Apartheid en demografie in Zuid-Afrika

Abstract

PIP: Dit artikel presenteert vitale statistieken over de zwarte bevolking in Zuid-Afrika. Er wordt op gewezen dat de apartheid de gegevensverzameling en -kwaliteit, de demografische dynamiek, en bevolkingsactiviteiten en -onderzoek bemoeilijkte. Het percentage van de zwarte bevolking is in de periode 1946-90 gestegen van 68,6% tot 76%. Het percentage blanken daalde van 20% tot 13%. Gekleurde en Indiaanse bevolkingsgroepen bleven stabiel. De jaarlijkse percentages van de natuurlijke aanwas in de periode 1985-1990 waren 0,6% voor blanken, 1,7% voor indianen, 1,8% voor kleurlingen en 2,8% voor zwarten. Zwarten hadden het grootste aandeel in de leeftijdsgroep tot 15 jaar. Blanken hadden het grootste aandeel ouderen. Het kindersterftecijfer werd door de Wereldgezondheidsorganisatie in 1980 geschat op 12/1000 voor blanken en 120/1000 voor zwarten. De kindersterfte bedroeg naar schatting 34/1000 voor zwarten in Durban, vergeleken met 197/1000 voor zwarten op het platteland van Kimberley.

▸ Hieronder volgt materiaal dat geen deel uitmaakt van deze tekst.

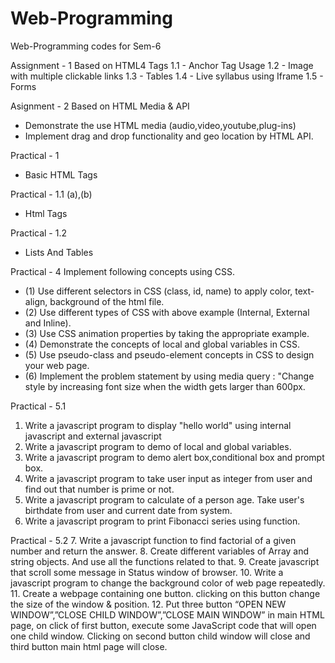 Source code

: # Web-Programming
Web-Programming codes for Sem-6

Assignment - 1 
Based on HTML4 Tags
1.1 - Anchor Tag Usage
1.2 - Image with multiple clickable links
1.3 - Tables
1.4 - Live syllabus using Iframe 
1.5 - Forms

Asignment - 2
Based on HTML Media & API
- Demonstrate the use HTML media (audio,video,youtube,plug-ins)
- Implement drag and drop functionality and geo location by HTML API.

Practical - 1
- Basic HTML Tags

Practical - 1.1 (a),(b)
- Html Tags

Practical - 1.2
- Lists And Tables

Practical - 4
Implement following concepts using CSS.
- (1) Use different selectors in CSS (class, id, name) to apply color, text-align, background of the html file.
- (2) Use different types of CSS with above example (Internal, External and Inline).
- (3) Use CSS animation properties by taking the appropriate example.
- (4) Demonstrate the concepts of local and global variables in CSS.
- (5) Use pseudo-class and pseudo-element concepts in CSS to design your web page.
- (6) Implement the problem statement by using media query : "Change style by increasing font size when the width gets larger than 600px.

Practical - 5.1
1. Write a javascript program to display "hello world" using internal javascript and external javascript
2. Write a javascript program to demo of local and global variables.
3. Write a javascript program to demo alert box,conditional box and prompt box.
4. Write a javascript program to take user input as integer from user and find out that number is prime or not.
5. Write a javascript program to calculate of a person age. Take user's birthdate from user and current date from system.
6. Write a javascript program to print Fibonacci series using function.

Practical - 5.2
7. Write a javascript function to find factorial of a given number and return the answer.
8. Create different variables of Array and string objects. And use all the functions related to that.
9. Create javascript that scroll some message in Status window of browser.
10. Write a javascript program to change the background color of web page repeatedly.
11. Create a webpage containing one button. clicking on this button change the size of the window & position.
12. Put three button “OPEN NEW WINDOW”,”CLOSE CHILD WINDOW”,”CLOSE MAIN WINDOW” in main HTML page, on click of first button, execute some JavaScript code that will open one child window. Clicking on second button child window will close and third button main html page will close.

Aan het eind van de jaren tachtig hadden de zwarten nog steeds het hoogste kindersterftecijfer van 86/1000. De vruchtbaarheid daalde voor blanken en indianen tot onder het vervangingsniveau aan het eind van de jaren tachtig, daalde van 6,4 tot 3,2 voor kleurlingen gedurende 1950-85, en daalde met 1,8 geboorten gedurende 1950-89 onder zwarten. De prevalentie van anticonceptiemiddelen bedroeg in 1989-90 ongeveer 64% bij de zwarten en 92% bij de blanken. Zwarten gaven de voorkeur aan injecteerbare middelen. Blanken gaven de voorkeur aan sterilisatie. In 1988 was de migratie uit Zuid-Afrika het grootst onder zwarten en kleurlingen. Er waren meer blanke en Indiase immigranten. Zwarten waren het minst verstedelijkt, het laagst opgeleid en hadden de laagste inkomens.

Geef een antwoord

Het e-mailadres wordt niet gepubliceerd.